Twice, in fact, Germany has been banned from building tanks because of the literally anti-social ways they've put their tanks to use.
Their tanks were so good that the Germans couldn't be trusted to build them again until the 1970s, by which time half the country was Westernized and the other half was communized into economic oblivion. Even then, the Germans began to design and build what is widely considered one of the best tanks in the world today, the Leopard 2.
It's no surprise, then, that Germany's Audi has decided to build its own tank called the Q7.
This is an SUV you buy not just for going to the grocery store or shuttling the kids to soccer practice – any minivan could do that – but to impress your friends and coddle yourself in something that feels like it should be invading a member of OPEC.
It's essentially the same vehicle as the Porsche Cayenne and Volkswagen Touareg, so you know it's got good bones. Audi stretched it about a foot to squeeze in a third-row seat, but it still has that all-German feeling of solidity because it has spiritual roots dating back to the blitzing Panzers.
A luxury tank, I call it.
Yes, it spoils you, as any expensive, luxed-up SUV should. The version I drove had a huge panoramic sunroof, a climate control system that lets you individually adjust both the temperature and blower settings for driver and passenger, a rear-view camera for backing up, and seats covered in leather so soft it must have come from young Swedish cows who bathed in lanolin and got deep-tissue massages every day.
It also has an optional magic air suspension that can be raised and lowered for different driving conditions. That means, just by twisting a knob in the cockpit, different species of pixies take control of the suspension system to make it more comfortable on the highway, more fun on twisty roads or to give you more ground clearance for off-road driving.
And it has a command system befitting a four-star general.
Called the Multi Media Interface, or MMI, this system uses a single knob to control hundreds of individual settings through an LCD screen. It's how you control the navigation system, set your suspension preferences, answer a phone call, change songs on the CD player or adjust virtually any setting imaginable for a vehicle.
Some people hate the MMI. They say it's too difficult to do simple things, like change the radio station. But I love it. Yes, it takes some time to learn how it works, but once you understand how it operates, the whole system is surprisingly intuitive.
Other than all the gadgets in the cabin, the Q7 is like any other mid-size, seven-passenger SUV, only with a German twist. Like a good Mercedes or BMW, it feels as though the entire vehicle was machined from a single block of steel on a computer-controlled lathe. It's so solid, so Teutonic.

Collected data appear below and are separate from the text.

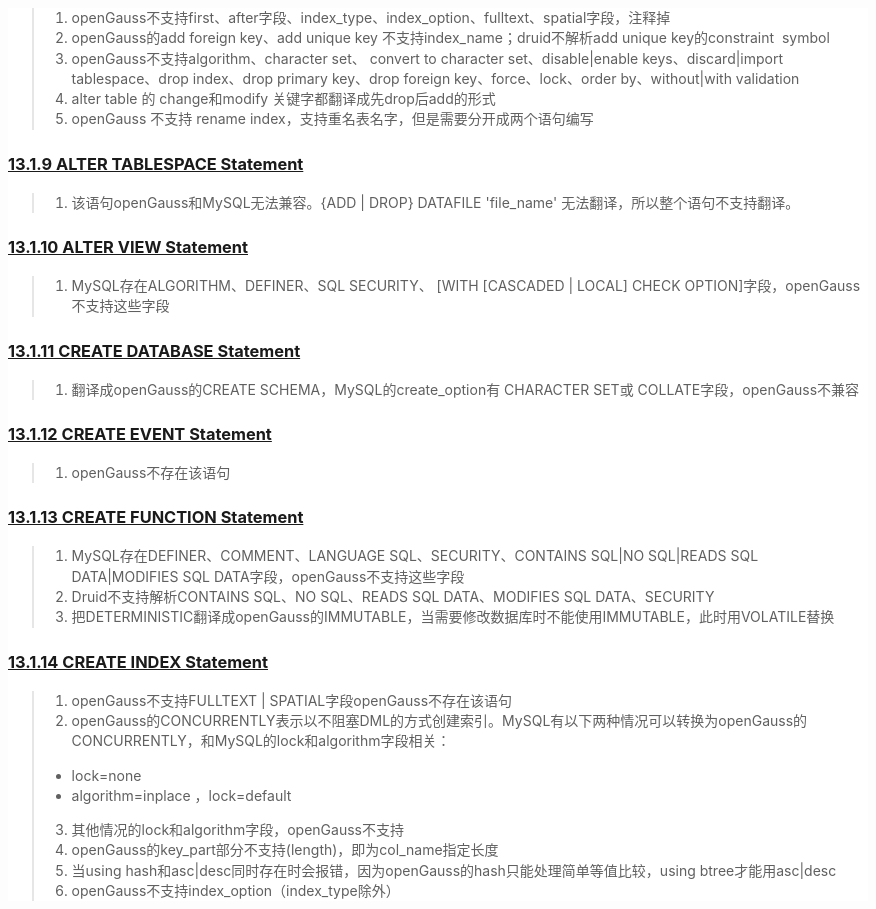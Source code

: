 > 1. openGauss不支持first、after字段、index_type、index_option、fulltext、spatial字段，注释掉
> 2. openGauss的add foreign key、add unique key 不支持index_name；druid不解析add unique key的constraint  symbol
> 3. openGauss不支持algorithm、character set、 convert to character set、disable|enable keys、discard|import tablespace、drop index、drop primary key、drop foreign key、force、lock、order by、without|with validation
> 4. alter table 的 change和modify 关键字都翻译成先drop后add的形式
> 5. openGauss 不支持 rename index，支持重名表名字，但是需要分开成两个语句编写

### [13.1.9 ALTER TABLESPACE Statement](https://dev.mysql.com/doc/refman/5.7/en/alter-tablespace.html)

> 1. 该语句openGauss和MySQL无法兼容。{ADD | DROP} DATAFILE 'file_name' 无法翻译，所以整个语句不支持翻译。

### [13.1.10 ALTER VIEW Statement](https://dev.mysql.com/doc/refman/5.7/en/alter-view.html)

> 1. MySQL存在ALGORITHM、DEFINER、SQL SECURITY、 [WITH [CASCADED | LOCAL] CHECK OPTION]字段，openGauss不支持这些字段

### [13.1.11 CREATE DATABASE Statement](https://dev.mysql.com/doc/refman/5.7/en/create-database.html)

> 1. 翻译成openGauss的CREATE SCHEMA，MySQL的create_option有 CHARACTER SET或 COLLATE字段，openGauss不兼容

### [13.1.12 CREATE EVENT Statement](https://dev.mysql.com/doc/refman/5.7/en/create-event.html)

> 1. openGauss不存在该语句

### [13.1.13 CREATE FUNCTION Statement](https://dev.mysql.com/doc/refman/5.7/en/create-function.html)

> 1. MySQL存在DEFINER、COMMENT、LANGUAGE SQL、SECURITY、CONTAINS SQL|NO SQL|READS SQL DATA|MODIFIES SQL DATA字段，openGauss不支持这些字段
> 2. Druid不支持解析CONTAINS SQL、NO SQL、READS SQL DATA、MODIFIES SQL DATA、SECURITY
> 3. 把DETERMINISTIC翻译成openGauss的IMMUTABLE，当需要修改数据库时不能使用IMMUTABLE，此时用VOLATILE替换

### [13.1.14 CREATE INDEX Statement](https://dev.mysql.com/doc/refman/5.7/en/create-index.html)

> 1. openGauss不支持FULLTEXT | SPATIAL字段openGauss不存在该语句
> 2. openGauss的CONCURRENTLY表示以不阻塞DML的方式创建索引。MySQL有以下两种情况可以转换为openGauss的CONCURRENTLY，和MySQL的lock和algorithm字段相关：
>
> * lock=none
> * algorithm=inplace ，lock=default
>
> 3. 其他情况的lock和algorithm字段，openGauss不支持
> 4. openGauss的key_part部分不支持(length)，即为col_name指定长度
> 5. 当using hash和asc|desc同时存在时会报错，因为openGauss的hash只能处理简单等值比较，using btree才能用asc|desc
> 6. openGauss不支持index_option（index_type除外）
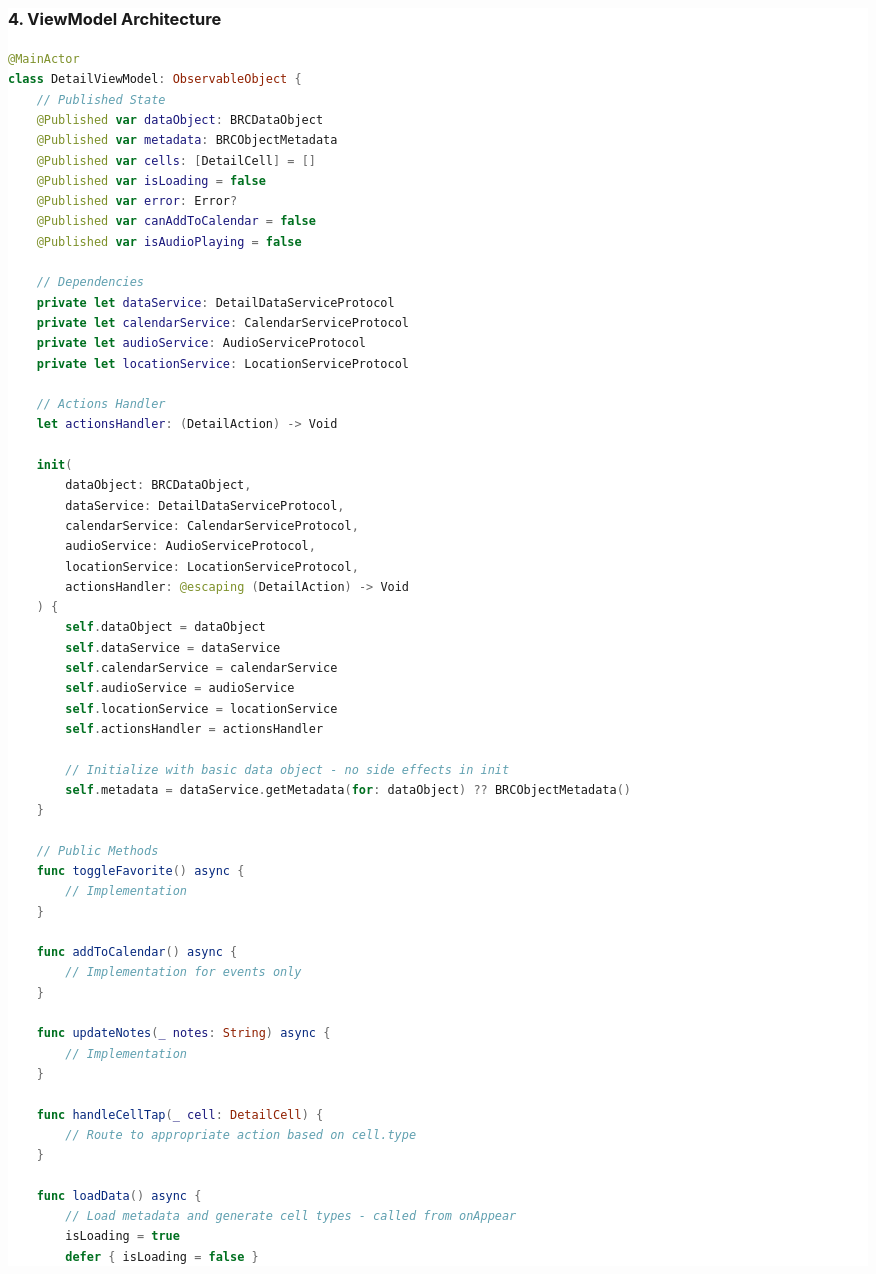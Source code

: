 ### 4. ViewModel Architecture

```swift
@MainActor
class DetailViewModel: ObservableObject {
    // Published State
    @Published var dataObject: BRCDataObject
    @Published var metadata: BRCObjectMetadata
    @Published var cells: [DetailCell] = []
    @Published var isLoading = false
    @Published var error: Error?
    @Published var canAddToCalendar = false
    @Published var isAudioPlaying = false
    
    // Dependencies
    private let dataService: DetailDataServiceProtocol
    private let calendarService: CalendarServiceProtocol
    private let audioService: AudioServiceProtocol
    private let locationService: LocationServiceProtocol
    
    // Actions Handler
    let actionsHandler: (DetailAction) -> Void
    
    init(
        dataObject: BRCDataObject,
        dataService: DetailDataServiceProtocol,
        calendarService: CalendarServiceProtocol,
        audioService: AudioServiceProtocol,
        locationService: LocationServiceProtocol,
        actionsHandler: @escaping (DetailAction) -> Void
    ) {
        self.dataObject = dataObject
        self.dataService = dataService
        self.calendarService = calendarService
        self.audioService = audioService
        self.locationService = locationService
        self.actionsHandler = actionsHandler
        
        // Initialize with basic data object - no side effects in init
        self.metadata = dataService.getMetadata(for: dataObject) ?? BRCObjectMetadata()
    }
    
    // Public Methods
    func toggleFavorite() async {
        // Implementation
    }
    
    func addToCalendar() async {
        // Implementation for events only
    }
    
    func updateNotes(_ notes: String) async {
        // Implementation
    }
    
    func handleCellTap(_ cell: DetailCell) {
        // Route to appropriate action based on cell.type
    }
    
    func loadData() async {
        // Load metadata and generate cell types - called from onAppear
        isLoading = true
        defer { isLoading = false }
```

And it has a Teutonic price to match. The loaded, V8-powered version I drove cost nearly $67,000. You can get a V6 version for cheaper than that, but I can't recommend buying it because you would be out-accelerated by sea snails swimming through 33-degree molasses.
That brings us to the drawbacks of driving a luxury tank.
For one, the V8 gets only 12 miles per gallon in town.
For another, the third-row seat is extremely spacious and comfortable, if your rear end is the size of a thimble and you have no legs.
But do those complaints really have merit? Would anyone complain about leg room or gas mileage as they're invading the Polish border?
Driving a luxury tank is all about power, comfort and image, and the Q7 provides all those in abundance.
(Derek Price is a newspaper editor and freelance writer living in Texas.)